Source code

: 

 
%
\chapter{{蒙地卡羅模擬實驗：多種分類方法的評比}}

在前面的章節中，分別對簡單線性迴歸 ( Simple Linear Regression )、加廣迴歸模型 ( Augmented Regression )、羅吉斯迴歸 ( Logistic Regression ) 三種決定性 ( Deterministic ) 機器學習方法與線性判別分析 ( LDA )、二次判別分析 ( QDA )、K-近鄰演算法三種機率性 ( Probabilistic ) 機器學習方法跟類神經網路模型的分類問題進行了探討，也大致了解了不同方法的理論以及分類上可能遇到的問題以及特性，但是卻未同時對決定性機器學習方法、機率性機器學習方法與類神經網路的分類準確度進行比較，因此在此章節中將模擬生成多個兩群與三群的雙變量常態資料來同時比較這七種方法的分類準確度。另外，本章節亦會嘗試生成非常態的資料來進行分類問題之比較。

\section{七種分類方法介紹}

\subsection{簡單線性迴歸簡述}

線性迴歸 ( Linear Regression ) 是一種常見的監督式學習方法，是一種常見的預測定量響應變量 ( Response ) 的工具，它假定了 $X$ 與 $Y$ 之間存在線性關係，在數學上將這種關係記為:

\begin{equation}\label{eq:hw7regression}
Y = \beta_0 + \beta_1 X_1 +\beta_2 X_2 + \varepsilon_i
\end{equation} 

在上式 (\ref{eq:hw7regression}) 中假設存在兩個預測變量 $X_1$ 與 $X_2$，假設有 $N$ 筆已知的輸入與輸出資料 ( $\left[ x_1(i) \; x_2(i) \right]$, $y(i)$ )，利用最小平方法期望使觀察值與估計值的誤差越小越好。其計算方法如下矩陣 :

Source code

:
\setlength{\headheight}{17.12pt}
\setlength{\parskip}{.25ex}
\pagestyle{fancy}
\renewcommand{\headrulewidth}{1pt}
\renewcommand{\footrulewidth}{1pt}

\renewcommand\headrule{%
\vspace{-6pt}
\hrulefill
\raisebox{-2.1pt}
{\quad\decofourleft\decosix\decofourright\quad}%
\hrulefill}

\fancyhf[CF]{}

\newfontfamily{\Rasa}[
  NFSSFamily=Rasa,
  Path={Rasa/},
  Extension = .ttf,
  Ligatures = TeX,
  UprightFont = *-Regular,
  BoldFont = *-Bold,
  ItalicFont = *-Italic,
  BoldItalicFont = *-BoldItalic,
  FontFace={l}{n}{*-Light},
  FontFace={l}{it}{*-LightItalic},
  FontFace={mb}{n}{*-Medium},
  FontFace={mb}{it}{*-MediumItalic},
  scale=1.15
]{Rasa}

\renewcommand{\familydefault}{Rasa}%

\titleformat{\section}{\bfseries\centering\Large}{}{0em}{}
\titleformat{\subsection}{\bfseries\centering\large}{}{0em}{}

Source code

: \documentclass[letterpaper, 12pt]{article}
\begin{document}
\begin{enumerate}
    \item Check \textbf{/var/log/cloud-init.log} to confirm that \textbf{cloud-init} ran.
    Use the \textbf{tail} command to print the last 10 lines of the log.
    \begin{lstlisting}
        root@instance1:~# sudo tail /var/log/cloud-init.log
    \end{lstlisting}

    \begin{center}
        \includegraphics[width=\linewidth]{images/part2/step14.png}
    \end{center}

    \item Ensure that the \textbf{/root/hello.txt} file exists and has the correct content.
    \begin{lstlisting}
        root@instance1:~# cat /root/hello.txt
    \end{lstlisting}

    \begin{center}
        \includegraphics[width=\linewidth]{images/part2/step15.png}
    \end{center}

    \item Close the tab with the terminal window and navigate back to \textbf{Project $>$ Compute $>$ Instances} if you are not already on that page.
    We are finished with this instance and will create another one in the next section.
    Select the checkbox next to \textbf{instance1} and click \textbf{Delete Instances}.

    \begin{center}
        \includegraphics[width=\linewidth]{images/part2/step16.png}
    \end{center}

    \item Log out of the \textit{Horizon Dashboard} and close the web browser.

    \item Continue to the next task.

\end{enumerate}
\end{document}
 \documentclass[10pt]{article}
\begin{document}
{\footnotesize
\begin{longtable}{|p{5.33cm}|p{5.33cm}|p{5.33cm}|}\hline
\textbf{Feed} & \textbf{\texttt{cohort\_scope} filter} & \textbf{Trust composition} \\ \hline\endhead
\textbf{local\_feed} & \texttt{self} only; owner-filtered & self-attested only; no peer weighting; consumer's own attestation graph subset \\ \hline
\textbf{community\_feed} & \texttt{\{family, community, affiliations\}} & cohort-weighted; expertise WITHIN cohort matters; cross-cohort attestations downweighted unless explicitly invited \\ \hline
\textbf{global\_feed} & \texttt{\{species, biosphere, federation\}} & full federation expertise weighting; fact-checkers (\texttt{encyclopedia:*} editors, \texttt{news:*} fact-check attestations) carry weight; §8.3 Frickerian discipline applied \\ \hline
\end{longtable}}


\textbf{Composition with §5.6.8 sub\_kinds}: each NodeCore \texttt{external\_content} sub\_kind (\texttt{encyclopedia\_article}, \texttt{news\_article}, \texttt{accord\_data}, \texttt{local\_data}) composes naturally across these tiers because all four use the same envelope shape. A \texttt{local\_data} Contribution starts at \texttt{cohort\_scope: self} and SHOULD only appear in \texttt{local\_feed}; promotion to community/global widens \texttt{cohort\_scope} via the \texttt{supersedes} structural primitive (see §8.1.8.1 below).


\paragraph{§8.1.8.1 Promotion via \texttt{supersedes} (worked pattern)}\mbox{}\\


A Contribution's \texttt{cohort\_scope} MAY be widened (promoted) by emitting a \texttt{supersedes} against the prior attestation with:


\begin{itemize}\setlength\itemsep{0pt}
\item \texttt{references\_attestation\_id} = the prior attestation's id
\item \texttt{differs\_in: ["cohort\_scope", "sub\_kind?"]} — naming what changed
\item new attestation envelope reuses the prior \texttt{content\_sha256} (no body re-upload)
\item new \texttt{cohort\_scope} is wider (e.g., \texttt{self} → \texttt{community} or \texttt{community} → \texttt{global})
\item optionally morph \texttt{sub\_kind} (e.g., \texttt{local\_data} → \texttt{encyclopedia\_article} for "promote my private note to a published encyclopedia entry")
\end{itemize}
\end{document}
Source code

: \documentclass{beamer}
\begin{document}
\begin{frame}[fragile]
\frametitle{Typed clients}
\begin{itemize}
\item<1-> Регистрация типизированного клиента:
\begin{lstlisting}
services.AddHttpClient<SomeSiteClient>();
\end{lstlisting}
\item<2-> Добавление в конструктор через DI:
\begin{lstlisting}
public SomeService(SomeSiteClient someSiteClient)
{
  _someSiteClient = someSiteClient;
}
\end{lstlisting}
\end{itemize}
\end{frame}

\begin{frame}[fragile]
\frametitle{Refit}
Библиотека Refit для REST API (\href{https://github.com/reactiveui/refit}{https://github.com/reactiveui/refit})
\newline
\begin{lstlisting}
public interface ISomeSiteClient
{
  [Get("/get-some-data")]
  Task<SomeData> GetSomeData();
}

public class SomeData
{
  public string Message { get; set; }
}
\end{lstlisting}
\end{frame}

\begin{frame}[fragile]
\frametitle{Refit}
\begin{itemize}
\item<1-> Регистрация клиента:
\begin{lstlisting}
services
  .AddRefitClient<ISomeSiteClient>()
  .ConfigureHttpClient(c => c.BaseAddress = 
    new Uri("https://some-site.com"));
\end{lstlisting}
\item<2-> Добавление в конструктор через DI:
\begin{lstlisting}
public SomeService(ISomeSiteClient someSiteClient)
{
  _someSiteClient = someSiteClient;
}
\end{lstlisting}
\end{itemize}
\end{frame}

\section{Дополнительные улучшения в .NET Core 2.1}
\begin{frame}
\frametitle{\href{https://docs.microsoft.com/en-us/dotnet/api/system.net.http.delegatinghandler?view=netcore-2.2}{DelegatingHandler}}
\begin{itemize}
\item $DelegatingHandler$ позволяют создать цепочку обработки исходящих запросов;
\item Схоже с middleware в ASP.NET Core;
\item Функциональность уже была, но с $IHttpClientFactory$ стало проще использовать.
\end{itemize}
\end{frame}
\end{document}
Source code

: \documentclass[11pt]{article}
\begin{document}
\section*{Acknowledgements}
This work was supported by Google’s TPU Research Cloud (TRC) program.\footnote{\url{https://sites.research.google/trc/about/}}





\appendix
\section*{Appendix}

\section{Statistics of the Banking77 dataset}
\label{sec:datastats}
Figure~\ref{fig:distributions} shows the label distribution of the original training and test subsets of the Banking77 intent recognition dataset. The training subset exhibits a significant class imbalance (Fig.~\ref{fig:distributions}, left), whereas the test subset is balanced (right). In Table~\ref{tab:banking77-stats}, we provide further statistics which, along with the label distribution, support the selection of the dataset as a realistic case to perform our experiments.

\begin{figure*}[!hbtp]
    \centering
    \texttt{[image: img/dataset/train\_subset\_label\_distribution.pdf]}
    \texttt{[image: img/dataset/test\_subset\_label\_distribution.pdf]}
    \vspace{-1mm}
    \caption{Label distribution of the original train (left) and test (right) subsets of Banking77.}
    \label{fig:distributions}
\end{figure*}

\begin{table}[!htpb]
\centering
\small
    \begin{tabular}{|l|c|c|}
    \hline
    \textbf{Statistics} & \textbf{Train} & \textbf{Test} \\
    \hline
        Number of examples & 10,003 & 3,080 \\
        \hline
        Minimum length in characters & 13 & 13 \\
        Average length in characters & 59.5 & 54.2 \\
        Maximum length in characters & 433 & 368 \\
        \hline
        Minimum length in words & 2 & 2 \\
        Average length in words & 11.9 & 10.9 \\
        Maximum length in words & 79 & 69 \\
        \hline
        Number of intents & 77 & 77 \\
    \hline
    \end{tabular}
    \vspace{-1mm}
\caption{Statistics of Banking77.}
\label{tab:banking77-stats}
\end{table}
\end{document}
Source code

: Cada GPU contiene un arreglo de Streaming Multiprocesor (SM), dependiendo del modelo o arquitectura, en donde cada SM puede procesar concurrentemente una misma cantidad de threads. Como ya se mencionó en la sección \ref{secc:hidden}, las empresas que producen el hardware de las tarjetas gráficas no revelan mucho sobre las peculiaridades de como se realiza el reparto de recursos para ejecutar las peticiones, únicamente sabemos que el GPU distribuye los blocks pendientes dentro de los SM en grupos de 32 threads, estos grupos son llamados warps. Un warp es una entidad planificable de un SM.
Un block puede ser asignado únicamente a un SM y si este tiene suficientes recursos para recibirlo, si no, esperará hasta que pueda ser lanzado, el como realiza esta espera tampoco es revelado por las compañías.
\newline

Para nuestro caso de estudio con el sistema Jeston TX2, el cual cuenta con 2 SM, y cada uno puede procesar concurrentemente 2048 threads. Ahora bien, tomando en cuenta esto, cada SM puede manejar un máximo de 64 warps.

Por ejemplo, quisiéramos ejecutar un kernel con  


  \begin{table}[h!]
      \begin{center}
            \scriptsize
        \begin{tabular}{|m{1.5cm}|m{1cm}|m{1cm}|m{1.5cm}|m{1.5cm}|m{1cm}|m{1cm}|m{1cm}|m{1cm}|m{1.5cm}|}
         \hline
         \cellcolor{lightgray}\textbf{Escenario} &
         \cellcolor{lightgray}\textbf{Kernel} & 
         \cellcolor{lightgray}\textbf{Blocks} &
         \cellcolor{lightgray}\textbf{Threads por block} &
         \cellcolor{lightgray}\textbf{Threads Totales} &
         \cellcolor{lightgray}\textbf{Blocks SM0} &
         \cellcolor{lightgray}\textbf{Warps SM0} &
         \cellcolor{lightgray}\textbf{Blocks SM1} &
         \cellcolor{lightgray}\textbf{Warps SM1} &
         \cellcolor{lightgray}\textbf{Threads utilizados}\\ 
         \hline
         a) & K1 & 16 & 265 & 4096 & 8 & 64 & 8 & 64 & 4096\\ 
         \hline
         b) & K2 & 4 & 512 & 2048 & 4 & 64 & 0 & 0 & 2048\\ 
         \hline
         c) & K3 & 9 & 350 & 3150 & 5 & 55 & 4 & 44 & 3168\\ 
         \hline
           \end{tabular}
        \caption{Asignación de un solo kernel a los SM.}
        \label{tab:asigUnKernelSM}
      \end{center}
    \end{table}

_ _ _ _ _

* [YOUR GOAL]
Whenever the word "words" occurs in a line of the listing above, return that line.

* [TASK OUTPUT]
        Minimum length in words & 2 & 2 \\
        Average length in words & 11.9 & 10.9 \\
        Maximum length in words & 79 & 69 \\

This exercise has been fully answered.